Another revelation that was surprising to me was revealed as a response to some college professors’ lack of effectiveness in teaching physics. As with other subjects, the solutions were “creating occasions” for “setting up scenarios in which people move their hands.” Students learned to “think like a physicist” by manipulating tools to get the feel of the physics processes.
And, surprise!, Paul cites research on teaching foreign languages and the conclusion, “we think best when we think socially.”
Paul notes the excellent results produced by Germany’s apprenticeship programs. Then she urges us to take that one step further. She recalls the scene in the movie “Mean Girls” where a student mapped out the places in lunchroom where different groups interact with themselves. And then Paul added, “Almost every adolescent maintains a mental flowchart.” So, why not build on those skills, and draw upon students to apprentice the apprentices? She seeks a system of “cascading mentorship” where students “both teach and are taught” and enhance their and their classmates’ confidence and motivation.

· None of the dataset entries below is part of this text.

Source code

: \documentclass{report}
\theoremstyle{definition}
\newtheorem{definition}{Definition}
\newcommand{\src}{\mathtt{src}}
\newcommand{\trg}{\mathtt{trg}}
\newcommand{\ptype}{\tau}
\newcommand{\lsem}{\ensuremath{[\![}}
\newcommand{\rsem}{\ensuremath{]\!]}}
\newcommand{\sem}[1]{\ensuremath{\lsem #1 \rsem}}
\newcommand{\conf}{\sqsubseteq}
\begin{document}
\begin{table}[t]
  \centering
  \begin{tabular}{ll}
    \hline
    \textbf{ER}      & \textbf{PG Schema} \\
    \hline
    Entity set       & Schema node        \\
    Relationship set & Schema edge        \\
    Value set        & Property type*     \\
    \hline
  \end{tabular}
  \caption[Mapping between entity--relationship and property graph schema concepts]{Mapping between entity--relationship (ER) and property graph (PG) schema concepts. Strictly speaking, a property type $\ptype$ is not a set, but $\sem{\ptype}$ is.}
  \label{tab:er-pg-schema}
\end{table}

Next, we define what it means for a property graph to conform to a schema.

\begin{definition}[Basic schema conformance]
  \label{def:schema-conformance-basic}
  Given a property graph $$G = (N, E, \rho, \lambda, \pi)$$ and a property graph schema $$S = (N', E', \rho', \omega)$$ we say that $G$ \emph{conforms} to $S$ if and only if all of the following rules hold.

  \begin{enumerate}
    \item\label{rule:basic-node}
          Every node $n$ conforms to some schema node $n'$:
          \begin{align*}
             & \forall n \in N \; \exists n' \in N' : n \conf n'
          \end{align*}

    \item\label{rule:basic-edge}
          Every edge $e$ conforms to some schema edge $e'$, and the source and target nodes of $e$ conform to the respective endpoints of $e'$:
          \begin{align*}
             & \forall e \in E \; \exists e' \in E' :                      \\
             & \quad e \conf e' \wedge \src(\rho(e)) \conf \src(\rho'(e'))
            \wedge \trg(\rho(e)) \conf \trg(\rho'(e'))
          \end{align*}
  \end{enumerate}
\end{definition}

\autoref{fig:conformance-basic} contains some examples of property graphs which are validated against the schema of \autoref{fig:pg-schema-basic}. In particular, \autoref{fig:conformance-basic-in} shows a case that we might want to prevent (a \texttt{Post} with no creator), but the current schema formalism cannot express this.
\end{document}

Next, Paul offers research-based equity solutions. Although she is polite in critiquing Angela Duckworth’s education solution, building “grit,” she shows how it is a single, individualistic solution to a complex challenge. Paul seeks to build a “group mind” as an answer to our excessive individualism. And “Intense social engagement” is the key to teaching and “active learning.” We must also address “prejudiced places” that “unequally tax the emotions, cognitive function, and performance of some groups more than others.”
Solutions require respectful social interaction. In order to build “intrinsic motivation,” we need collective efforts. We must draw on “belonging and identity” to “bolster our motivation and improve [the students and] our performance.”
The same mindset can help close gender gaps. Paul notes that Asian- American girls do better on tests when they are reminded before the test of their ethnicity and do worse when reminded of their gender.
Other solutions to the “stereotype effect” include “arguing together” and fighting over ideas while showing mutual respect. Students then learn how to create stories that are “mental movies.” This nurtures “creative abrasion” as well as other benefits, such as resisting “confirmation bias.”
Summarizing her solutions, Paul acknowledges this “’curriculum of the extended mind’ is not currently taught in any school. While she seeks the development of the “group mind,” she also notes the ways that it can backfire. For instance, persons in a collaborative group may also respond to their social inclinations by agreeing as opposed to dissenting. She draws upon Jonathan Haidt to illustrate the challenge. Haidt says, “human nature is 90% chimp and 10% bee.” We are competitive, self-interested but we also can be “ultra social” and engage in a “hive switch” from ‘I’ mode to ‘we’ mode.”
We must admit to being “loppy creatures,” as well as “sensually sensitive ones.” When humans seek solutions, we’ll get better performance from our brain not by issuing orders but by “creating situations that draw out the desired result.” And I strongly agree with Paul that “instead of instructing a team to cooperate” … plan an event where “mutual physiological arousal are bound to take place.”
As I said, I’m not qualified to comment on most of the research Paul describes, but I have seen so much of the education dynamics she recounts in my highest-challenge classrooms. That’s why The Extended Mind is both an analysis of rigorous scientific research, and a collection of insights and solutions that I see as common sense. Hopefully, today’s reformers will listen to Annie Murphy Paul’s wisdom.